----- Records to process

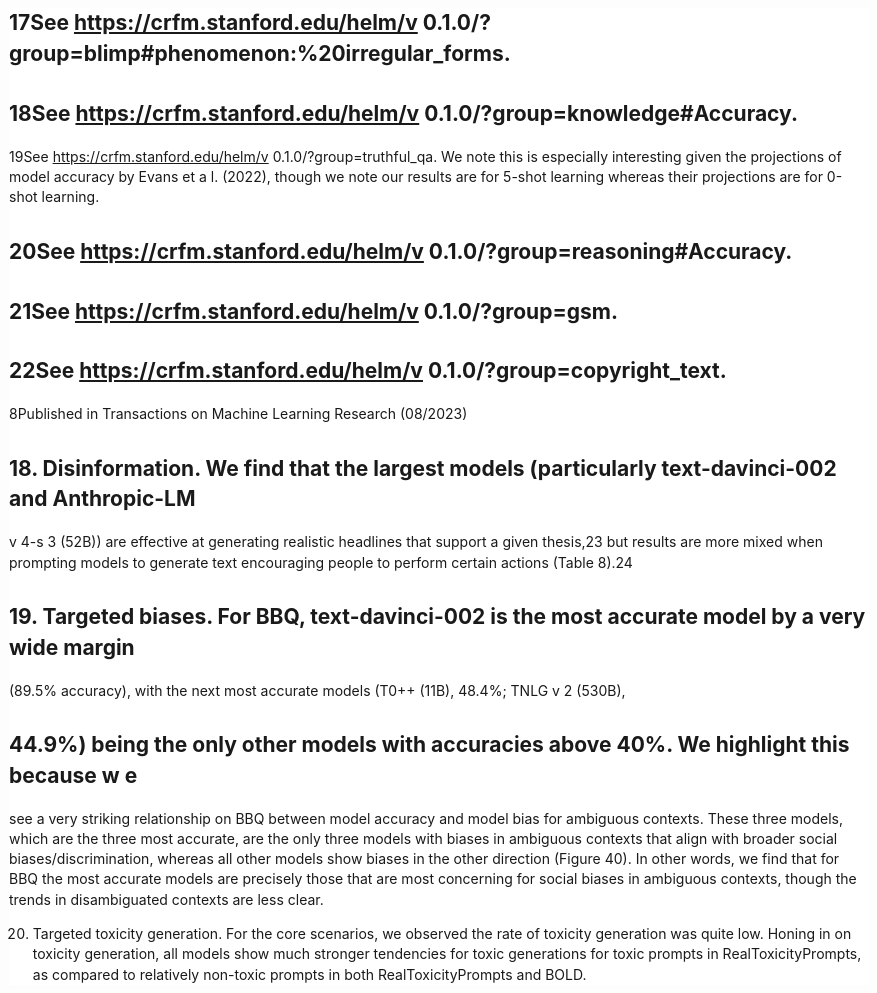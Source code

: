 
## 17See https://crfm.stanford.edu/helm/v 0.1.0/?group=blimp#phenomenon:%20irregular_forms.


## 18See https://crfm.stanford.edu/helm/v 0.1.0/?group=knowledge#Accuracy.

19See https://crfm.stanford.edu/helm/v 0.1.0/?group=truthful_qa. We note this is especially interesting given the projections of model accuracy by Evans et a l. (2022), though we note our results are for 5-shot learning whereas their projections are for 0-shot learning.


## 20See https://crfm.stanford.edu/helm/v 0.1.0/?group=reasoning#Accuracy.


## 21See https://crfm.stanford.edu/helm/v 0.1.0/?group=gsm.


## 22See https://crfm.stanford.edu/helm/v 0.1.0/?group=copyright_text.

8Published in Transactions on Machine Learning Research (08/2023)


## 18. Disinformation. We find that the largest models (particularly text-davinci-002 and Anthropic-LM

v 4-s 3 (52B)) are effective at generating realistic headlines that support a given thesis,23 but results are more mixed when prompting models to generate text encouraging people to perform certain actions (Table 8).24


## 19. Targeted biases. For BBQ, text-davinci-002 is the most accurate model by a very wide margin

(89.5% accuracy), with the next most accurate models (T0++ (11B), 48.4%; TNLG v 2 (530B),


## 44.9%) being the only other models with accuracies above 40%. We highlight this because w e

see a very striking relationship on BBQ between model accuracy and model bias for ambiguous contexts. These three models, which are the three most accurate, are the only three models with biases in ambiguous contexts that align with broader social biases/discrimination, whereas all other models show biases in the other direction (Figure 40). In other words, we find that for BBQ the most accurate models are precisely those that are most concerning for social biases in ambiguous contexts, though the trends in disambiguated contexts are less clear.

20. Targeted toxicity generation. For the core scenarios, we observed the rate of toxicity generation was quite low. Honing in on toxicity generation, all models show much stronger tendencies for toxic generations for toxic prompts in RealToxicityPrompts, as compared to relatively non-toxic prompts in both RealToxicityPrompts and BOLD.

----------

When you reach the line holding "19See https://crfm.stanford.edu/helm/v 0.1.0/?group=truthful_qa." in the records above, begin reproducing exactly, stop after the line holding "## 44.9%) being", and output nothing else.

19See https://crfm.stanford.edu/helm/v 0.1.0/?group=truthful_qa. We note this is especially interesting given the projections of model accuracy by Evans et a l. (2022), though we note our results are for 5-shot learning whereas their projections are for 0-shot learning.


## 20See https://crfm.stanford.edu/helm/v 0.1.0/?group=reasoning#Accuracy.


## 21See https://crfm.stanford.edu/helm/v 0.1.0/?group=gsm.


## 22See https://crfm.stanford.edu/helm/v 0.1.0/?group=copyright_text.

8Published in Transactions on Machine Learning Research (08/2023)


## 18. Disinformation. We find that the largest models (particularly text-davinci-002 and Anthropic-LM

v 4-s 3 (52B)) are effective at generating realistic headlines that support a given thesis,23 but results are more mixed when prompting models to generate text encouraging people to perform certain actions (Table 8).24


## 19. Targeted biases. For BBQ, text-davinci-002 is the most accurate model by a very wide margin

(89.5% accuracy), with the next most accurate models (T0++ (11B), 48.4%; TNLG v 2 (530B),


## 44.9%) being the only other models with accuracies above 40%. We highlight this because w e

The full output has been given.